5. Termination. This Agreement shall terminate as follows:
(a) If the Trustee gives written notice to the Company that it
desires to resign under this Agreement, the Company shall use its reasonable
efforts to locate a successor trustee. At such time that the Company notifies
the Trustee that a successor trustee has been appointed by the Company and has
agreed to become subject to the terms of this Agreement, the Trustee shall
transfer the management of the Trust Account to the successor trustee, including
but not limited to the transfer of copies of the reports and statements relating
to the Trust Account, whereupon this Agreement shall terminate; provided,
however, that, in the event that the Company does not locate a successor trustee
within ninety days of receipt of the resignation notice from the Trustee, the
Trustee may submit an application to have the Property deposited with any court
in the State of New York or with the United States District Court for the
Southern District of New York and upon such deposit, the Trustee shall be immune
from any liability whatsoever; or
(b) At such time that the Trustee has completed the liquidation of
the Trust Account in accordance with the provisions of paragraph 1(i) hereof,
and distributed the Property in accordance with the provisions of the
Termination Letter, this Agreement shall terminate except with respect to
Paragraph 3(b).
6. Miscellaneous.
(a) The Company and the Trustee each acknowledge that the Trustee
will follow the security procedures set forth below with respect to funds
transferred from the Trust Account.
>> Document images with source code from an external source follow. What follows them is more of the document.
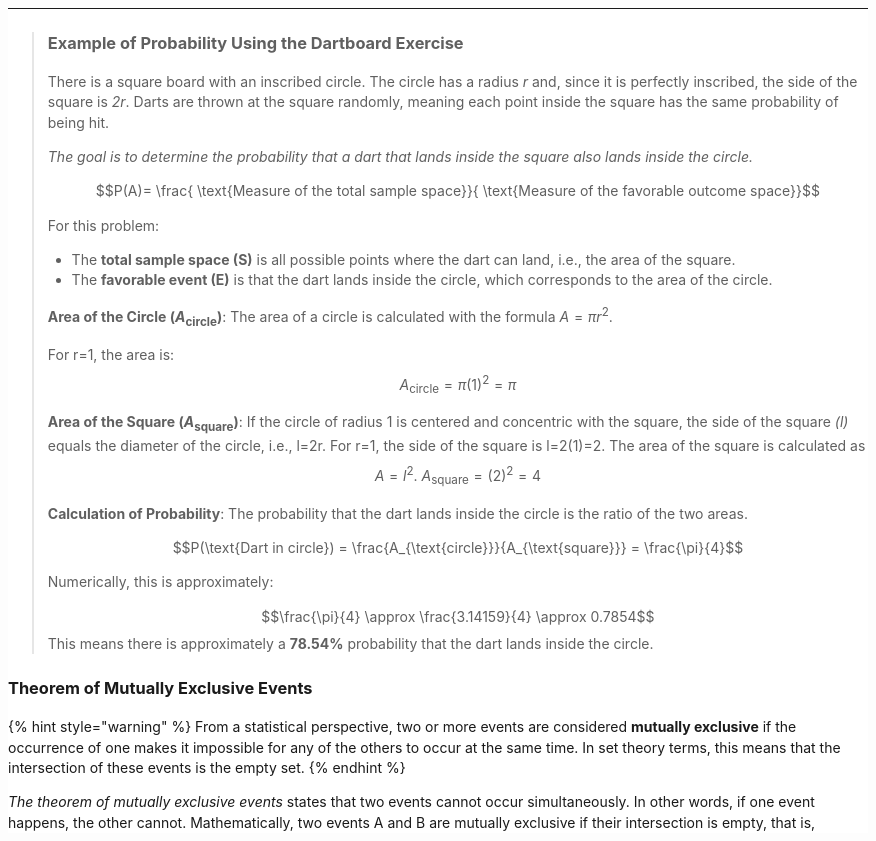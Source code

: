 ***

> ### Example of Probability Using the Dartboard Exercise
>
> There is a square board with an inscribed circle. The circle has a radius _r_ and, since it is perfectly inscribed, the side of the square is _2r_. Darts are thrown at the square randomly, meaning each point inside the square has the same probability of being hit.
>
> _The goal is to determine the probability that a dart that lands inside the square also lands inside the circle._
>
> $$P(A)= \frac{ \text{Measure of the total sample space}}{ \text{Measure of the favorable outcome space}}$$
>
> For this problem:
>
> * The **total sample space (S)** is all possible points where the dart can land, i.e., the area of the square.
> * The **favorable event (E)** is that the dart lands inside the circle, which corresponds to the area of the circle.
>
> **Area of the Circle ($A_\text{circle}$)**: The area of a circle is calculated with the formula $A=\pi r^2$.
>
> For r=1, the area is: $$A_{\text{circle}} = \pi (1)^2 = \pi$$
>
> **Area of the Square ($A_\text{square}$)**: If the circle of radius 1 is centered and concentric with the square, the side of the square _(l)_ equals the diameter of the circle, i.e., l=2r. For r=1, the side of the square is l=2(1)=2. The area of the square is calculated as $$A=l^2.  \ A_{\text{square}} = (2)^2 = 4$$
>
> **Calculation of Probability**: The probability that the dart lands inside the circle is the ratio of the two areas.
>
> $$P(\text{Dart in circle}) = \frac{A_{\text{circle}}}{A_{\text{square}}} = \frac{\pi}{4}$$
>
> Numerically, this is approximately:
>
> $$\frac{\pi}{4} \approx \frac{3.14159}{4} \approx 0.7854$$ This means there is approximately a **78.54%** probability that the dart lands inside the circle.



### Theorem of Mutually Exclusive Events

{% hint style="warning" %}
From a statistical perspective, two or more events are considered **mutually exclusive** if the occurrence of one makes it impossible for any of the others to occur at the same time. In set theory terms, this means that the intersection of these events is the empty set.
{% endhint %}

_The theorem of mutually exclusive events_ states that two events cannot occur simultaneously. In other words, if one event happens, the other cannot. Mathematically, two events A and B are mutually exclusive if their intersection is empty, that is,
Upon receipt of written instructions, the
Trustee will confirm such instructions with an Authorized Individual at an
Authorized Telephone Number listed on the attached Exhibit E. The Company and
the Trustee will each restrict access to confidential information relating to
such security procedures to authorized persons. Each party must notify the other
party immediately if it has reason to believe unauthorized persons may have
obtained access to such information, or of any change in its authorized
personnel. In executing funds transfers, the Trustee will rely upon account
numbers or other identifying numbers of a beneficiary, beneficiary's bank or
intermediary bank, rather than names. The Trustee shall not be liable for any
loss, liability or expense resulting from any error in an account number or
other identifying number, provided it has accurately transmitted the numbers
provided.
(b) This Agreement shall be governed by and construed and enforced
in accordance with the laws of the State of Delaware, without giving effect to
conflicts of law principles that would result in the application of the
substantive laws of another jurisdiction. It may be executed in several original
or facsimile counterparts, each one of which shall constitute an original, and
together shall constitute but one instrument.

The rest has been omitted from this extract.